What is new is the tidal wave of money. High court judges must routinely raise big money from parties who appear before them in court. Outside groups are spending millions more on ads to pressure judges and trash their reputations.
All this money has caused profound unease. Polls repeatedly have shown that three Americans in four believe campaign cash affects courtroom decisions. And Justice Sandra Day O'Connor says public trust is injured when elected judges appear beholden to a small group of self-interested bankrollers.
"This crisis of confidence in the impartiality of the judiciary is real and growing," she wrote in the report's foreword. "Left unaddressed, the perception that justice is for sale will undermine the rule of law that the courts are supposed to uphold."
Why did special interests discover court elections? Two words: tort wars.

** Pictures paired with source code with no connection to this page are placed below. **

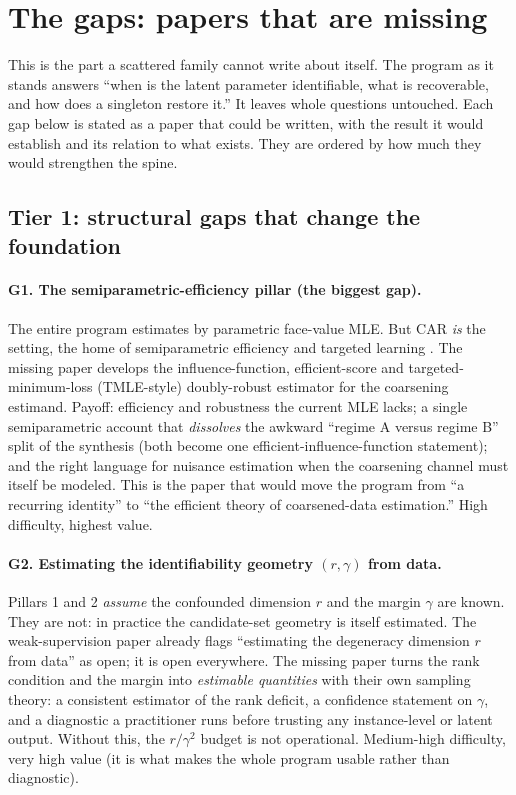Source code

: \documentclass[11pt]{article}
\begin{document}
\section{The gaps: papers that are missing}

This is the part a scattered family cannot write about itself. The program as it
stands answers ``when is the latent parameter identifiable, what is recoverable, and
how does a singleton restore it.'' It leaves whole questions untouched. Each gap
below is stated as a paper that could be written, with the result it would establish
and its relation to what exists. They are ordered by how much they would strengthen
the spine.

\subsection{Tier 1: structural gaps that change the foundation}

\paragraph{G1. The semiparametric-efficiency pillar (the biggest gap).}
The entire program estimates by parametric face-value MLE. But CAR \emph{is} the
\citet{gill1997coarsening} setting, the home of semiparametric efficiency
\citep{tsiatis2006semiparametric} and targeted learning \citep{vanderlaan2011targeted}.
The missing paper develops the influence-function, efficient-score
and targeted-minimum-loss (TMLE-style) doubly-robust estimator for the coarsening
estimand. Payoff: efficiency and robustness the current MLE lacks; a single
semiparametric account that \emph{dissolves} the awkward ``regime A versus regime
B'' split of the synthesis (both become one efficient-influence-function statement);
and the right language for nuisance estimation when the coarsening channel must
itself be modeled. This is the paper that would move the program from ``a recurring
identity'' to ``the efficient theory of coarsened-data estimation.'' High
difficulty, highest value.

\paragraph{G2. Estimating the identifiability geometry $(r,\gamma)$ from data.}
Pillars 1 and 2 \emph{assume} the confounded dimension $r$ and the margin $\gamma$
are known. They are not: in practice the candidate-set geometry is itself estimated.
The weak-supervision paper already flags ``estimating the degeneracy dimension $r$
from data'' as open; it is open everywhere. The missing paper turns the rank
condition and the margin into \emph{estimable quantities} with their own sampling
theory: a consistent estimator of the rank deficit, a confidence statement on
$\gamma$, and a diagnostic a practitioner runs before trusting any instance-level or
latent output. Without this, the $r/\gamma^2$ budget is not operational. Medium-high
difficulty, very high value (it is what makes the whole program usable rather than
diagnostic).
\end{document}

In the 1990s, some state supreme courts overturned limits on civil damages, and multi-billion dollar awards in tobacco and asbestos litigation triggered a counterattack by big business.
Beginning in 2000, groups like the U.S. Chamber of Commerce and National Association of Manufacturers, aided by leaders of such corporate giants as Home Depot and AIG insurance, began pouring record amounts into high court races. Plaintiffs' lawyers and unions have spent millions of their own, creating a full-fledged arms race for control of the courts.
In 2004, the winner of an Illinois Supreme Court seat said the $9.3 million raised by him and his opponent was "obscene." That same year, coal executive Don Blankenship spent $3 million to help elect a West Virginia justice, seeking a friendlier court to overturn a $50 million jury award. The justice, Brent D. Benjamin, was ultimately disqualified in a landmark 2009 U.S. Supreme Court case, Caperton v. Massey.
Several states have enacted reforms. North Carolina, New Mexico, Wisconsin and West Virginia have enacted public financing, so that judges don't have to dial for dollars. And Michigan established a new rule making it easier to disqualify judges from cases involving campaign benefactors.
But even these reforms are under threat in federal court. Using a radically expansive interpretation of the First Amendment, while trying to waive off the Constitution's guarantee of due process, opponents of campaign laws have attacked public financing, corporate spending bans, financial disclosure laws, and limits on explicitly partisan activity by judges.
In Missouri, Tennessee and Alaska, interest groups have battled another longstanding method for insulating courts from special interests: merit selection commissions, which identify qualified judicial candidates before governors make a final appointment.
If these groups get their way, special interests could spend unlimited amounts, in total secrecy, to elect the judges of their choice, presumably to get the rulings that they want.
That might be a cozy world for those writing checks, but it's a scary world for the rest of us - businesses and individuals alike - who depend on courts for a fair, impartial resolution of our disputes. Big money, campaign politics, and secret spending have little to do with the words carved over the Supreme Court's bronze doors: Equal Justice Under Law.